From a mechanistic point of view, it makes perfect sense to examine the potential role of the LA with regard to the LV based on the conceptual approximation of the heart as a cylinder when examining longitudinal measures of LV systolic function such as GPLS, MAPSE and MA TDI S’ since this in patients with an increased LV mass index [35]. In this physiologic construct, the external LV radius is fixed with a time-varying internal radius and height as the MA moves from base to apex and vice versa [35]; therefore, in this model, the LA should contribute in some fashion to this longitudinal LV shortening. However, our results disprove this association. Even though there is a close interrelationship between LA and LV to maintain optimal cardiac performance; the LA appears simply to modulate LV filling through its reservoir, conduit, and booster pump function [36]. Furthermore, LV function also influences LA function throughout the cardiac cycle [36]. An increased LVMI will certainly increase LV filling pressure and consequently worsen LV diastolic function. At this point, the limits of LA preload reserve are reached and the LA would simply function as a conduit [36]. Therefore, the overall impact of LAVI on left atrioventricular plane displacement or LV shortening should be negligible as the main contributor of this LV basal to apex motion is myocardial fiber contractility that appears to be only mediated by LV geometry and LV hypertrophy [14-16]. Consequently, as seen by our results, there should not be any correlation between LAVI and longitudinal measures of LV shortening. Though LAVI did not correlate with MA TDI S’ and PGLS, it correlated with MAPSE. We speculate that this association (Table 4) is strictly based on anatomical basis between LA and LV through the MA. As expected, overall extent of MA motion would be ultimately dictated by predominant LB muscle fibers, degree of LV mass that will limit magnitude of shortening and pressure differences between both chambers rather than LA size.
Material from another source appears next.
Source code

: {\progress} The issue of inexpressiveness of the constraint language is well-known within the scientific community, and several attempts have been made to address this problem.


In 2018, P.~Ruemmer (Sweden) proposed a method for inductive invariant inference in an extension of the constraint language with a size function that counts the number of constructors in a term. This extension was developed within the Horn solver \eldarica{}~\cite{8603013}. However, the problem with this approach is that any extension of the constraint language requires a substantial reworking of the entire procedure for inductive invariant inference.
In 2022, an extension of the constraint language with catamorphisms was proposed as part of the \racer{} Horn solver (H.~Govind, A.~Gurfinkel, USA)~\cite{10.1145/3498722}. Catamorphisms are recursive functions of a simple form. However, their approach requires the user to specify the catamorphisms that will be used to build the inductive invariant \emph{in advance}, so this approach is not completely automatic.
However, the following limitations need to be acknowledged. First, the retrospective nature of the study. Second, the small size and heterogeneity of our sample. However, the main goal of this study was to assess the potential impact that LAVI might have on both MAPSE and PGLS. Second, patients with cardiac rhythms besides normal sinus rhythm were not included. However, the presence of other rhythms besides normal sinus rhythm would have affected interpretation of LV longitudinal shortening and interfere with assessment of LAVI. Third, our patient population had no invasive hemodynamic data; hence, some potentially valuable information that could have improved our correlations was not included. However, the purpose was to assess impact of LAVI on LV shortening measured by echocardiography. Fourth, speckle tracking imaging data were not included. Certainly all three LA function parameters would have been useful when analyzing LV shortening. In fact, the potential role of LA dysfunction in the pathophysiology of LV diastolic dysfunction is an old concept [37]. In this scenario, normal subjects and asymptomatic hypertensive patients both are able to increase their late diastolic MA velocities during exercise while patients with heart failure and preserved ejection fraction are unable to benefit from this mechanism [37]. Finally, only patients with a normal LVEF based on Simpson’s were included. Therefore, we are unable to make any comments regarding any of the observed associations with different degrees of LV systolic dysfunction.


Even though LA size and function have been recognized as important variables mediating LV diastolic function, our results tend to suggest that LAVI does not directly affect LV systolic function and longitudinal measures of LV shortening are mainly mediated by LV mass. Additional studies are now required to determine how different degrees of LV dilatation and systolic dysfunction affect the observed associations shown in this analysis.


This publication was partially supported by the National Institute of Health Award Numbers R25MD007607, S21MD001830 and TL1 TR001434-3. Its contents are solely the responsibility of the authors and do not necessarily represent the official views of the National Institutes of Health.